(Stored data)
[Start of Attachment]

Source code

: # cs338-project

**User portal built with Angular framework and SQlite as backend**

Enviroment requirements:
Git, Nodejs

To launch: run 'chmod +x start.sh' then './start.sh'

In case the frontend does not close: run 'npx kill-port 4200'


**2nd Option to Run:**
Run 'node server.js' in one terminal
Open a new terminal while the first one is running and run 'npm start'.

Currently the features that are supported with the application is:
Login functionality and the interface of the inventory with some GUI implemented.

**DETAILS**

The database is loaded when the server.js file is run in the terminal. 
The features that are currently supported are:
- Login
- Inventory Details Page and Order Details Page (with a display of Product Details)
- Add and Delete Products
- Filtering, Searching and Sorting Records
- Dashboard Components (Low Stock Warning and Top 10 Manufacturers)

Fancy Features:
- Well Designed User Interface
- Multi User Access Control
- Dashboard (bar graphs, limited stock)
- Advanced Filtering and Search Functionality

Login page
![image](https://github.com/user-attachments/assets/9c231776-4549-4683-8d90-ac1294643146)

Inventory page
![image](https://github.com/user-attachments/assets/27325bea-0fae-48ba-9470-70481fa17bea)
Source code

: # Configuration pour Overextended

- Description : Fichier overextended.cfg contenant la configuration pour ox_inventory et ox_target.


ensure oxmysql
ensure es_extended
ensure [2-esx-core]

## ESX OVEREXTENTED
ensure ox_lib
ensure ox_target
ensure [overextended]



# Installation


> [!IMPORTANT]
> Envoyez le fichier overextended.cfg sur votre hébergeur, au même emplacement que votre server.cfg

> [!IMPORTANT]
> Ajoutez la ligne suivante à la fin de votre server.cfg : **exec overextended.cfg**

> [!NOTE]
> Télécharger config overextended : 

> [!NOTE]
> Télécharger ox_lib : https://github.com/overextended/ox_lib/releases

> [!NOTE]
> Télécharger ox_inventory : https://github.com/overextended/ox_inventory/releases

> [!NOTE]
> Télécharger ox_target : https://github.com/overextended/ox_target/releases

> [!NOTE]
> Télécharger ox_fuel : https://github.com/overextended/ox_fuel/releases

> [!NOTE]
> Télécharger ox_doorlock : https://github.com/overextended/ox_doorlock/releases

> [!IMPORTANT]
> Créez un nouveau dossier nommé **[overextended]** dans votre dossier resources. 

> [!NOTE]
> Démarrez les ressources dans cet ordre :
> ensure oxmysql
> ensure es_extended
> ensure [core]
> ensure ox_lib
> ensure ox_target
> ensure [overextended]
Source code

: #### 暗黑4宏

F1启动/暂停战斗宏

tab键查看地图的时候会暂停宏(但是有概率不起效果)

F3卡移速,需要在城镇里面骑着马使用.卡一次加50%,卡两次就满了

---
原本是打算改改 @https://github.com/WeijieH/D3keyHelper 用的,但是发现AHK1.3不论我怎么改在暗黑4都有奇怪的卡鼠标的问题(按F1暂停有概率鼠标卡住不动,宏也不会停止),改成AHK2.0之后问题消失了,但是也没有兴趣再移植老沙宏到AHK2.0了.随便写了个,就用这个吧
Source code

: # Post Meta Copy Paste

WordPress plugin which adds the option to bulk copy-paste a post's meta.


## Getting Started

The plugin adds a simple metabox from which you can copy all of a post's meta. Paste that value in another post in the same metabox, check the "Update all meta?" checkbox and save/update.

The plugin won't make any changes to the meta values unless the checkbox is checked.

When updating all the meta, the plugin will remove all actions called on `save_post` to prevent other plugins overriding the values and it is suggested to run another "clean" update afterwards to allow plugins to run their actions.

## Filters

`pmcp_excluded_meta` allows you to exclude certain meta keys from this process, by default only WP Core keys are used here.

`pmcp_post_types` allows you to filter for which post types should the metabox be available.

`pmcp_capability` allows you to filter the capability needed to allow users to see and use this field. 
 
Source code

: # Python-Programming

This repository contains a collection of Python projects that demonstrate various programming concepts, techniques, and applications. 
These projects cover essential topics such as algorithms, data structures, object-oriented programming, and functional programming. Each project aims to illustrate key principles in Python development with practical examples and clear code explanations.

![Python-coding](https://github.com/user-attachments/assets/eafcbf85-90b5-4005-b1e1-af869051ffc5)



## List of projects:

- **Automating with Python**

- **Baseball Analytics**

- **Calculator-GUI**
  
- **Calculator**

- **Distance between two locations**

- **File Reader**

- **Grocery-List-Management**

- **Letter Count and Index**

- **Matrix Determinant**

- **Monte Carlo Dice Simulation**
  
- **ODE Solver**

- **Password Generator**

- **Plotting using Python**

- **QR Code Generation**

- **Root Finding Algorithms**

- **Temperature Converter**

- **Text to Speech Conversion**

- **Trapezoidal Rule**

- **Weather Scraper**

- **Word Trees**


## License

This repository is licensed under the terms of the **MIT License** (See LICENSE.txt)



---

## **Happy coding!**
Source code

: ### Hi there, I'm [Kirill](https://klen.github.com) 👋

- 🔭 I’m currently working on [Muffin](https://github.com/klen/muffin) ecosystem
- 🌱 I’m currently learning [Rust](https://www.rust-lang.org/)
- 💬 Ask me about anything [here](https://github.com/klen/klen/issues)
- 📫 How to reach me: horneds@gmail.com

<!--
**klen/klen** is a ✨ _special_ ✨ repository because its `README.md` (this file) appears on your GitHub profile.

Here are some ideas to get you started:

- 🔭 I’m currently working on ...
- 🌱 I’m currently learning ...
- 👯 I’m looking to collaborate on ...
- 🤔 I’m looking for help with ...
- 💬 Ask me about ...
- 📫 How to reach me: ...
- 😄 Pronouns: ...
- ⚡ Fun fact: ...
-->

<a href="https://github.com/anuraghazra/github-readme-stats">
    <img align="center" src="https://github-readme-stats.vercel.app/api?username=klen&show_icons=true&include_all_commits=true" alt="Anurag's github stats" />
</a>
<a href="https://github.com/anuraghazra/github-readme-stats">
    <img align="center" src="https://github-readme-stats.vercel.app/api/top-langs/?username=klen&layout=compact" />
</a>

[End of Attachment]
[Start of Attachment]

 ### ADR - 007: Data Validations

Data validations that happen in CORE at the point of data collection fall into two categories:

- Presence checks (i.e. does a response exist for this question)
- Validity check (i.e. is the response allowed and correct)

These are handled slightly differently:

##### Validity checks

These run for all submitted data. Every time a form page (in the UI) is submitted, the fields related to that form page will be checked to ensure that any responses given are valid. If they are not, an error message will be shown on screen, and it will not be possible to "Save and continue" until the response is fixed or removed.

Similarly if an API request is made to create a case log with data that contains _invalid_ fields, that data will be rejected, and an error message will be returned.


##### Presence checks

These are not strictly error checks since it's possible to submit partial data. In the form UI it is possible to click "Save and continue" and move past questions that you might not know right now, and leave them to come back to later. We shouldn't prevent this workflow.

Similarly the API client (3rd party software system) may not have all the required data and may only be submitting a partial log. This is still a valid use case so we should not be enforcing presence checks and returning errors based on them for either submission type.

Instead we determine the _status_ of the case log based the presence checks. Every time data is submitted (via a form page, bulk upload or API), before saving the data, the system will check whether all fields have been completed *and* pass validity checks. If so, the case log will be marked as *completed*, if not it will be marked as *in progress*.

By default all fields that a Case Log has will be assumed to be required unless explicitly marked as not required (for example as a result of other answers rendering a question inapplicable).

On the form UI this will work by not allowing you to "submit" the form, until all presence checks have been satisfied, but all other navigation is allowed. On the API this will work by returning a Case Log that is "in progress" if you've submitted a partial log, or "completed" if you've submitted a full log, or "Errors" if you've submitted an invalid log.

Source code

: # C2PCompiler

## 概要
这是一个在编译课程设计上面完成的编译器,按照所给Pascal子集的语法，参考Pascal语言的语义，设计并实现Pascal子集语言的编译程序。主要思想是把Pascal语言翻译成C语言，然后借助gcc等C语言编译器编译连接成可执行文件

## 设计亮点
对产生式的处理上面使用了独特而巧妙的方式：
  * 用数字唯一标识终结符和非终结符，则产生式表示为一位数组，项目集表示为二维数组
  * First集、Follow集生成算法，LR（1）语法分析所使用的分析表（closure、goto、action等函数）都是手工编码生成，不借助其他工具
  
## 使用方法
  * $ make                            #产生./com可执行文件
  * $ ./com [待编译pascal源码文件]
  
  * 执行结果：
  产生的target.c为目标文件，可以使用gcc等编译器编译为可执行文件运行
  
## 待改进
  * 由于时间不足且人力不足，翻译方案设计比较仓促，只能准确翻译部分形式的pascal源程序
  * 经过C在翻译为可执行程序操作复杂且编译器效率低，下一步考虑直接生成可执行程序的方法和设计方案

[End of Attachment]
[Start of Attachment]

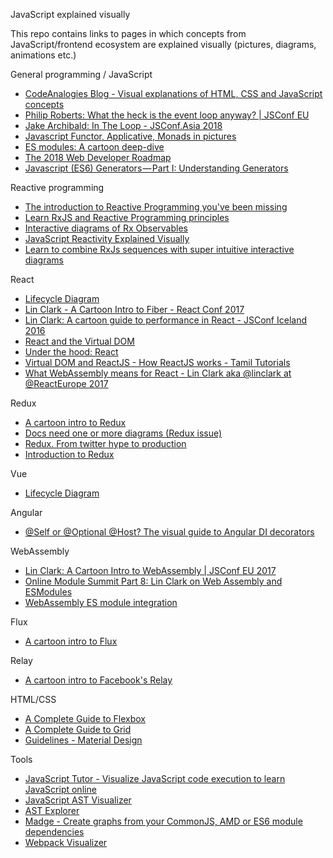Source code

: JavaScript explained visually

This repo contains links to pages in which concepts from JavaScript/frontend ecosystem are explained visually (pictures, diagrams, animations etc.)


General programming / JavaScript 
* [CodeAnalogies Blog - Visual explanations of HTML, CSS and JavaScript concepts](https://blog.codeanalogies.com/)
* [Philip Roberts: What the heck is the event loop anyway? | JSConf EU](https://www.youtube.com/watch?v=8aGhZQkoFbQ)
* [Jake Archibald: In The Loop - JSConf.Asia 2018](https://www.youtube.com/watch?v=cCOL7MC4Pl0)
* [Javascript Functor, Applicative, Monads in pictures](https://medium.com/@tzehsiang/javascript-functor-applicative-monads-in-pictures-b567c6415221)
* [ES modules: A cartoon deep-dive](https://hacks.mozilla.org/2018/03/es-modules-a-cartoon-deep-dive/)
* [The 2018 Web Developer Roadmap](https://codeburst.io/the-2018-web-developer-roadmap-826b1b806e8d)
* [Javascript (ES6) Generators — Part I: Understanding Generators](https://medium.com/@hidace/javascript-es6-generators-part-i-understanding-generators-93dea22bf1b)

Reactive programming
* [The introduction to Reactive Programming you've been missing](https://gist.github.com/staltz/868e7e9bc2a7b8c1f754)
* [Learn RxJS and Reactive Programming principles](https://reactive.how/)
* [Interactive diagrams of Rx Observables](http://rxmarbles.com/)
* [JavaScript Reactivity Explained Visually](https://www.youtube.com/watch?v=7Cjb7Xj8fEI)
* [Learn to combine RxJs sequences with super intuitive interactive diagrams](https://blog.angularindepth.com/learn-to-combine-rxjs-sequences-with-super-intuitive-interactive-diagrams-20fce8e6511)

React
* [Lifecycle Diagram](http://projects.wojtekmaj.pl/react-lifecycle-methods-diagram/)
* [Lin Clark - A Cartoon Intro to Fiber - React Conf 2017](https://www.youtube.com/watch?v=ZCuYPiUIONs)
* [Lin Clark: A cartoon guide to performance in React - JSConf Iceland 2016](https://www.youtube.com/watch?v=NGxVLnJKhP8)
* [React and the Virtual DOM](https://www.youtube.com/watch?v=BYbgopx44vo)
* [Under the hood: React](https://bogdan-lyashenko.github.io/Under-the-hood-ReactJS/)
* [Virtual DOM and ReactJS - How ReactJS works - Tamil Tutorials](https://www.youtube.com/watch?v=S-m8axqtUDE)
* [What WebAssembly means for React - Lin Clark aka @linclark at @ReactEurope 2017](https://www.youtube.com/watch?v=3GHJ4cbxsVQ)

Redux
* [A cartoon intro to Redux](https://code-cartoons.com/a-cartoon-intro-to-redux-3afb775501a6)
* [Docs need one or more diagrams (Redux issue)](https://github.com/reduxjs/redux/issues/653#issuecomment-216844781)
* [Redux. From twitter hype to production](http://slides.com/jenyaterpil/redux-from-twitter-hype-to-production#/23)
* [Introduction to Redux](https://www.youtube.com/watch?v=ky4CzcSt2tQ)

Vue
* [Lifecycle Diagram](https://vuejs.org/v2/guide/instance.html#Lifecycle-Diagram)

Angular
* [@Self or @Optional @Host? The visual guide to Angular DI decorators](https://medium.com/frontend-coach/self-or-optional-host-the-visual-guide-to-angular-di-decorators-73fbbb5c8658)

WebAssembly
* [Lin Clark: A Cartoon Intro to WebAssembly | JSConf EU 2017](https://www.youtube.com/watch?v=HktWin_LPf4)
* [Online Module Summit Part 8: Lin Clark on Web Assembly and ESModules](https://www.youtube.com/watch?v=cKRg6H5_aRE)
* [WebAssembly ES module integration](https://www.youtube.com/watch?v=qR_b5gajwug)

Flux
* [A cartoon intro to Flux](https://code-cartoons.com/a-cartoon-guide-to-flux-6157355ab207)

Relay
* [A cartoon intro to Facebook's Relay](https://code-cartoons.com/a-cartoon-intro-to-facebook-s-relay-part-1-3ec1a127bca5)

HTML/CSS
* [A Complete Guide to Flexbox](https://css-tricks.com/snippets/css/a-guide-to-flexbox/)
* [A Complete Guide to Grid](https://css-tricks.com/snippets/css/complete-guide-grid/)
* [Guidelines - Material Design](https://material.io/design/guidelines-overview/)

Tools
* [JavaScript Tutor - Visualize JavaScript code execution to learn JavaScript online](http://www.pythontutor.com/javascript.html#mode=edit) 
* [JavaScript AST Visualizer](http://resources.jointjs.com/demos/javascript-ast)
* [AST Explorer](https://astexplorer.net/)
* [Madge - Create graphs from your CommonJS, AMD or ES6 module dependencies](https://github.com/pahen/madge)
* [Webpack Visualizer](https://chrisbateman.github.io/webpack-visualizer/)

[End of Attachment]

## EXERCISE BRIEF
From the entries above, copy every line that holds the word "message".

## SOLUTION FOR THIS EXERCISE
These run for all submitted data. Every time a form page (in the UI) is submitted, the fields related to that form page will be checked to ensure that any responses given are valid. If they are not, an error message will be shown on screen, and it will not be possible to "Save and continue" until the response is fixed or removed.
Similarly if an API request is made to create a case log with data that contains _invalid_ fields, that data will be rejected, and an error message will be returned.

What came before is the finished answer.